Wednesday, December 2, 2009

A disclosure of sorts

As a child raised Catholic, the social environment was of Nuns, Priests, church on Sunday, cataclysm. Here the deepest mysteries of the universe were unveiled. Question: What can God do? Answer: ( in 3rd grade class unison ) God can do anything? My father, on the other hand, being a disenchanted Catholic and a proponent of logic would say, "Well then, can he make a rock so big that he can't lift it?" Iconoclast!

It was the late 60's, "The Summer of Love", Timothy Leary, Ram Das, Maharishi Mahesh Yogi. "Lucy in the Sky with Diamonds" sat on the horizon like a highway mirage; there, but somewhat out of reach for a 13 year old. This was the environment in which I picked up my first six string, and it felt good in my hand and it felt even better to have girls watching me with it in my hand.

On the home front, summers were spent amongst the migrant field workers. We picked berries, cucumbers, lettuces and what ever crop needed harvesting. The money would pay for a better guitar or a better amplifier. Such was the dichotomy of my formative years. Half field worker, half aspiring musical mystic. Then along came Carlos Castaneda and his book, "The teachings of Don Juan". Carlos, with the stroke of a pen, had transformed my Mexican coworkers into shamanic Brujos capable of peering beyond the veils of perception into worlds of power while maintaining the outer veneer of innocent peasantry.

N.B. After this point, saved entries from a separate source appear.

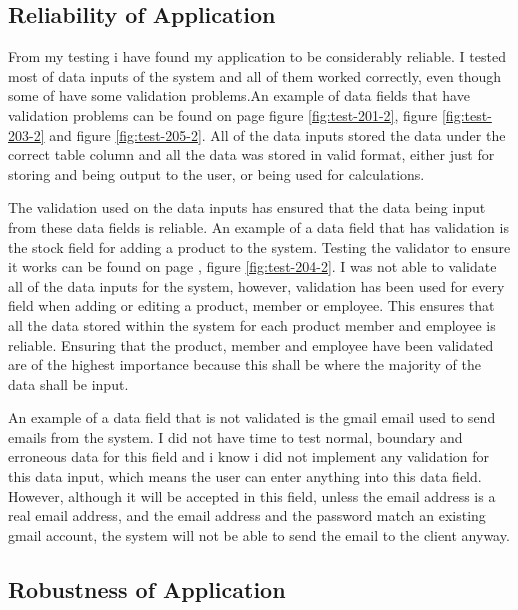 \subsection{Reliability of Application}

From my testing i have found my application to be considerably reliable. I tested most of data inputs of the system and all of them worked correctly, even though some of have some validation problems.An example of data fields that have validation problems can be found on page \pageref{fig:test-201-2} figure \ref{fig:test-201-2},  \pageref{fig:test-203-2} figure \ref{fig:test-203-2} and \pageref{fig:test-205-2} figure \ref{fig:test-205-2}. All of the data inputs stored the data under the correct table column and all the data was stored in valid format, either just for storing and being output to the user, or being used for  calculations. \par

The validation used on the data inputs has ensured that the data being input from these data fields is reliable. An example of a data field that has validation is the stock field for adding a product to the system. Testing the validator to ensure it works can be found on page \pageref{fig:test-204-2}, figure \ref{fig:test-204-2}.
I was not able to validate all of the data inputs for the system, however,  validation has been used for every field when adding or editing a product, member or employee. This ensures that all the data stored within the system for each product member and employee is reliable. Ensuring that the product, member and employee have been validated are of the highest importance because this shall be where the majority of the data shall be input.\par

An example of a data field that is not validated is the gmail email used to send emails from the system. I did not have time to test normal, boundary and erroneous data for this field and i know i did not implement any validation for this data input, which means the user can enter anything into this data field. However, although it will be accepted in this field, unless the email address is a real email address, and the email address and the password match an existing gmail account, the system will not be able to send the email to the client anyway.


\subsection{Robustness of Application}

The word crackled out over the Watsonville Highschool PA system that there was going to be a "spirit rally" at 3 PM. Indeed, the minions of Satan, disguised as administrative staff assembled the 2,000 unsuspecting nubile youths into the auditorium for the purpose of sucking out their spirit. The results were cheerleaders and jocks and it was not pretty. 'Twas in these darkest depth of Mordor I met a girl so fair that matrimony was the inevitable path we traveled.

It came to be, about this time, that an interest was developed in the occult. Books were studied, cards where thrown, spells were cast, alters were built and the summoning of demons was brought to a screeching halt when success seemed actually possible.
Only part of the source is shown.